* [EXERCISE DATA]:

━━━━

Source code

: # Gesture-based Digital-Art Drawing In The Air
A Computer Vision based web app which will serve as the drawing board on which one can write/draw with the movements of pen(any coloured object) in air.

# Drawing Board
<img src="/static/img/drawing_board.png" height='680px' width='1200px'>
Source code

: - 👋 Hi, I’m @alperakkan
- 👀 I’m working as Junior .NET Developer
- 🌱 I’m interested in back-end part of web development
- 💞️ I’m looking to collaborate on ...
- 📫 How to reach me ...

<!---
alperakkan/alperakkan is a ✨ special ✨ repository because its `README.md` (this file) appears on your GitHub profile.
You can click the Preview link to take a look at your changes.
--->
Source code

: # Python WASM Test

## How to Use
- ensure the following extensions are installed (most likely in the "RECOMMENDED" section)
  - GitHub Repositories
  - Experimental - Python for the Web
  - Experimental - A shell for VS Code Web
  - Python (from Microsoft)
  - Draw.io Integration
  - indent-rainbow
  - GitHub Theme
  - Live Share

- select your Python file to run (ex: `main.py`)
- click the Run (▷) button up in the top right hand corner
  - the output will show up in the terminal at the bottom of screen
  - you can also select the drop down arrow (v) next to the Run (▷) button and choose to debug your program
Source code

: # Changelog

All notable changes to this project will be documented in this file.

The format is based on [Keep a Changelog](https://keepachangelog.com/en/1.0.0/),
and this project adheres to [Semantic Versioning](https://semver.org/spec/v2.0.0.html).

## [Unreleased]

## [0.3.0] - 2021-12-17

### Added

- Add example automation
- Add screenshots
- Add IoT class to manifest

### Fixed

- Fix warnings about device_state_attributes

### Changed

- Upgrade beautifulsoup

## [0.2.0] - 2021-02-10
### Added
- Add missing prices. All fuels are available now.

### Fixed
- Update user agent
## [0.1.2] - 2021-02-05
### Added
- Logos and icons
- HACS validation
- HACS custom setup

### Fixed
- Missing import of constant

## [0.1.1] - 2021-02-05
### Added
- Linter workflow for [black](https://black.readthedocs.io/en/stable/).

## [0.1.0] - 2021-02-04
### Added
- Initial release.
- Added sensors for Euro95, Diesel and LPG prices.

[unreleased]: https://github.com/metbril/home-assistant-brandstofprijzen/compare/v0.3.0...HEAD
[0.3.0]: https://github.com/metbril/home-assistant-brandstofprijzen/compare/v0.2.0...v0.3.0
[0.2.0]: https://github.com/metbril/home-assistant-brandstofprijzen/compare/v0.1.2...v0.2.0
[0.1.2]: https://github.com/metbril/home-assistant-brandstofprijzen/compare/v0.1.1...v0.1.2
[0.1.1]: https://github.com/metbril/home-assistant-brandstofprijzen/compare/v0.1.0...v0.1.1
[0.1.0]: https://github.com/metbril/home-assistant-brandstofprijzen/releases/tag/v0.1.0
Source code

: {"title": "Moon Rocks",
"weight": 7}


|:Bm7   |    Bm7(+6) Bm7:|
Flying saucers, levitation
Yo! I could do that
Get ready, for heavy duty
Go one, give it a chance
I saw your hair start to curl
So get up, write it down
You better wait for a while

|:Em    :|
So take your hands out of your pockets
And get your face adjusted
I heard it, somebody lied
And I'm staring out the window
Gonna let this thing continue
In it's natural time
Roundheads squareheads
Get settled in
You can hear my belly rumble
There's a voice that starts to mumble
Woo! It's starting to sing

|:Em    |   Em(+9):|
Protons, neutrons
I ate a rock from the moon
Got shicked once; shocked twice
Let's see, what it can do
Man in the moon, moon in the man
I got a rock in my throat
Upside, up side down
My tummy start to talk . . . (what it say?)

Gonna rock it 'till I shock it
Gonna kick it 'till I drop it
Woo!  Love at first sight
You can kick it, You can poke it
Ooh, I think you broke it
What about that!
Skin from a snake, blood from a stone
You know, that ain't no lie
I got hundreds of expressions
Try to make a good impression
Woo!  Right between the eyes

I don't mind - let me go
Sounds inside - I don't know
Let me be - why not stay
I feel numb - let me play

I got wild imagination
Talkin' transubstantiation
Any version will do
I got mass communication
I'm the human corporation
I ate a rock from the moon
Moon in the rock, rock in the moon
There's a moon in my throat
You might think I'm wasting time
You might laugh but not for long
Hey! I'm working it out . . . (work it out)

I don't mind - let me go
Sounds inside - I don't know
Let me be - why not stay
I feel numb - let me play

━━━━

* [DIRECTIONS FOR THIS TASK]: Return nothing but the lines from the top of the records above through the line that has "## [Unreleased]". Keep each one exact.

* [TASK SOLUTION]:
Source code

: # Gesture-based Digital-Art Drawing In The Air
A Computer Vision based web app which will serve as the drawing board on which one can write/draw with the movements of pen(any coloured object) in air.

# Drawing Board
<img src="/static/img/drawing_board.png" height='680px' width='1200px'>
Source code

: - 👋 Hi, I’m @alperakkan
- 👀 I’m working as Junior .NET Developer
- 🌱 I’m interested in back-end part of web development
- 💞️ I’m looking to collaborate on ...
- 📫 How to reach me ...

<!---
alperakkan/alperakkan is a ✨ special ✨ repository because its `README.md` (this file) appears on your GitHub profile.
You can click the Preview link to take a look at your changes.
--->
Source code

: # Python WASM Test

## How to Use
- ensure the following extensions are installed (most likely in the "RECOMMENDED" section)
  - GitHub Repositories
  - Experimental - Python for the Web
  - Experimental - A shell for VS Code Web
  - Python (from Microsoft)
  - Draw.io Integration
  - indent-rainbow
  - GitHub Theme
  - Live Share

- select your Python file to run (ex: `main.py`)
- click the Run (▷) button up in the top right hand corner
  - the output will show up in the terminal at the bottom of screen
  - you can also select the drop down arrow (v) next to the Run (▷) button and choose to debug your program
Source code

: # Changelog

All notable changes to this project will be documented in this file.

The format is based on [Keep a Changelog](https://keepachangelog.com/en/1.0.0/),
and this project adheres to [Semantic Versioning](https://semver.org/spec/v2.0.0.html).

## [Unreleased]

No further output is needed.